Malattie genetiche

Le malattie genetiche

Lo studio del genoma, ha permesso di capire le cause delle malattie genetiche, cioè quell'insieme di patologie causate da alterazioni del patrimonio genetico. Non tutte le malattie genetiche sono ereditarie, alcune sono causate da mutazioni dovute a fattori esterni, quali l'inquinamento atmosferico o  esposizione a radiazioni. Queste mutazioni si possono ripercuotere sulla qualità della vita di una cellula e, negli organismi pluricellulari, sull'intero organismo portatore della mutazione.

Le malattie genetiche vengono clasificate in malattie autosomiche dominanti, malattie autosomiche recessive, malattie legate al sesso, malattie mitocondriali e malattie cromosomiche.
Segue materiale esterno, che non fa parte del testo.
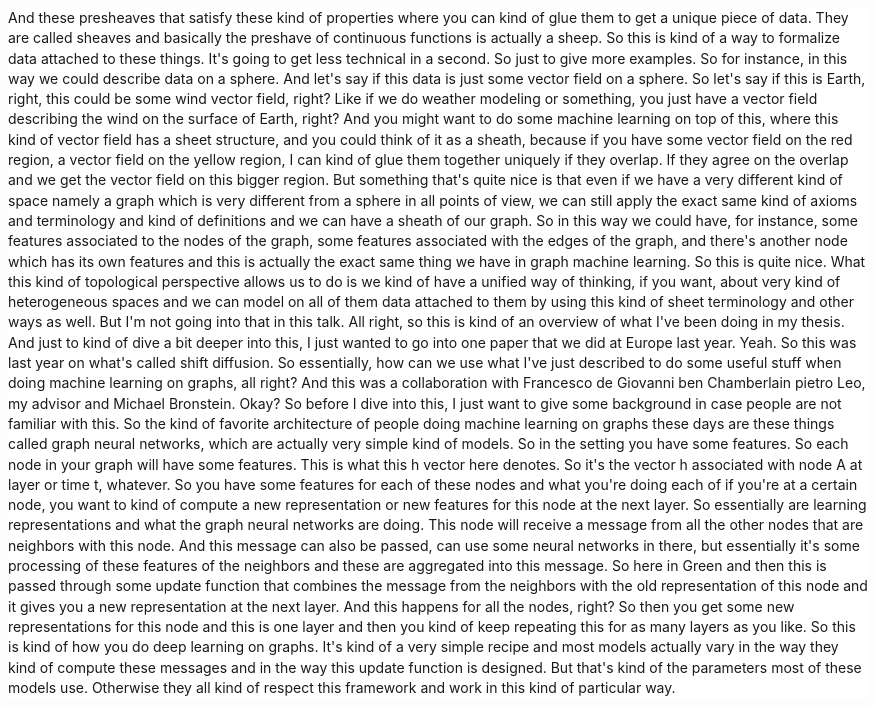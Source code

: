And these presheaves that satisfy these kind of properties where you can kind of glue them to get a unique piece of data.
They are called sheaves and basically the preshave of continuous functions is actually a sheep.
So this is kind of a way to formalize data attached to these things.
It's going to get less technical in a second.
So just to give more examples.
So for instance, in this way we could describe data on a sphere.
And let's say if this data is just some vector field on a sphere.
So let's say if this is Earth, right, this could be some wind vector field, right?
Like if we do weather modeling or something, you just have a vector field describing the wind on the surface of Earth, right?
And you might want to do some machine learning on top of this, where this kind of vector field has a sheet structure, and you could think of it as a sheath, because if you have some vector field on the red region, a vector field on the yellow region, I can kind of glue them together uniquely if they overlap.
If they agree on the overlap and we get the vector field on this bigger region.
But something that's quite nice is that even if we have a very different kind of space namely a graph which is very different from a sphere in all points of view, we can still apply the exact same kind of axioms and terminology and kind of definitions and we can have a sheath of our graph.
So in this way we could have, for instance, some features associated to the nodes of the graph, some features associated with the edges of the graph, and there's another node which has its own features and this is actually the exact same thing we have in graph machine learning.
So this is quite nice.
What this kind of topological perspective allows us to do is we kind of have a unified way of thinking, if you want, about very kind of heterogeneous spaces and we can model on all of them data attached to them by using this kind of sheet terminology and other ways as well.
But I'm not going into that in this talk.
All right, so this is kind of an overview of what I've been doing in my thesis.
And just to kind of dive a bit deeper into this, I just wanted to go into one paper that we did at Europe last year.
Yeah.
So this was last year on what's called shift diffusion.
So essentially, how can we use what I've just described to do some useful stuff when doing machine learning on graphs, all right?
And this was a collaboration with Francesco de Giovanni ben Chamberlain pietro Leo, my advisor and Michael Bronstein.
Okay?
So before I dive into this, I just want to give some background in case people are not familiar with this.
So the kind of favorite architecture of people doing machine learning on graphs these days are these things called graph neural networks, which are actually very simple kind of models.
So in the setting you have some features.
So each node in your graph will have some features.
This is what this h vector here denotes.
So it's the vector h associated with node A at layer or time t, whatever.
So you have some features for each of these nodes and what you're doing each of if you're at a certain node, you want to kind of compute a new representation or new features for this node at the next layer.
So essentially are learning representations and what the graph neural networks are doing.
This node will receive a message from all the other nodes that are neighbors with this node.
And this message can also be passed, can use some neural networks in there, but essentially it's some processing of these features of the neighbors and these are aggregated into this message.
So here in Green and then this is passed through some update function that combines the message from the neighbors with the old representation of this node and it gives you a new representation at the next layer.
And this happens for all the nodes, right?
So then you get some new representations for this node and this is one layer and then you kind of keep repeating this for as many layers as you like.
So this is kind of how you do deep learning on graphs.
It's kind of a very simple recipe and most models actually vary in the way they kind of compute these messages and in the way this update function is designed.
But that's kind of the parameters most of these models use.
Otherwise they all kind of respect this framework and work in this kind of particular way.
• Malattie autosomiche dominanti: in questo caso la malattia è causata da un singolo allele mutato, mentre l'allele corrispondente è normale. La malattia si manifesta negli eterozigoti con l'allele mutato, sia negli omozigoti con entrambi gli alleli mutati. Un esempio di malattia autosomica dominante è la Corea di Huntington che si manifesta in età matura ed è caratterizzata da movimenti involontari associati a demenza. Questa malattia è dovuta ad un alterazione di un gene presente sul cromosoma 4, il quale contiene le informazioni per la sintesi di una proteina chiamata huntingtina la cui funzione non è ancora nota. Le persone affette, producono una forma anomala di questa proteina, che provoca la degenerazione dei neuroni. I figli di una persona afffetta da tale malattia, hanno il 50% di probabilità di sviluppare la malattia. Per questa malattia non esistono cure specifiche, nè preventive e non si può prevedere l'età in cui inizierà a manifestarsi. Un'altra malattia autosomica dominante è l'acondroplasia, caratterizzata da una crescita limitata degli arti superiori ed inferiori rispetto al resto del corpo. Se l'individuo è eterozigote si manifesta sotto forma di nanismo, mentre è letale se l'individuo è omozigote. 
• Malattie autosomiche recessive: si manifestano solo quando l'individuo è omozigote e quindi entrambi gli alleli sono mutati. Gli individui eterozigoti che presentano un allele normale ed uno mutato, vengono definiti "portatori sani". Un esempio può essere la PKU o fenilchetonuria causata da un allele recessivo che rende inattivo l'enzima che catalizza la conversione dell'amminoacido fenilalanina in tirosina. In presenza dell'allele recessivo, la fenilalanina che entra nell'organismo attraverso il cibo, non viene degradata ma si accumula nel corpo e viene convertita in un composto tossico, l'acido fenilpiruvico, il quale attraverso il sangue raggiunge il cervello impedendone il normale sviluppo e provocando ritardo mentale. Per questa malattia non esistono cure, se non l'eliminazione dalla dieta di cibi contenenti fenilalanina fino a crescita completata. Un'altro esempio è rappresentato dalla fibrosi cistica che influenza molteplici funzioni corporee, dalla respirazione, alla funzione digestiva a quella riproduttiva. Essa è causata da mutazioni del gene che codifica per una proteina chiamata CFTR la quale regola la secrezione di cloro, sodio e bicarbonato nei tessuti epiteliali. Tale mutazione provoca la presenza di muco nei bronchi con difficoltà respiratorie, all'ispessimento del succo pancreatico e ad elevati tassi di cloro nel sudore. Altri organi interessati sono il fegato, l'intestino e l'apparato riproduttivo. Alcuni individui affetti, presentano precocemente gravi malattie polmonari (con infezioni freququenti), e gastrointestinali, mentre altri individui hanno sintomi modesti che si manifestano solamente durante l'adolescenza o l'età adulta. 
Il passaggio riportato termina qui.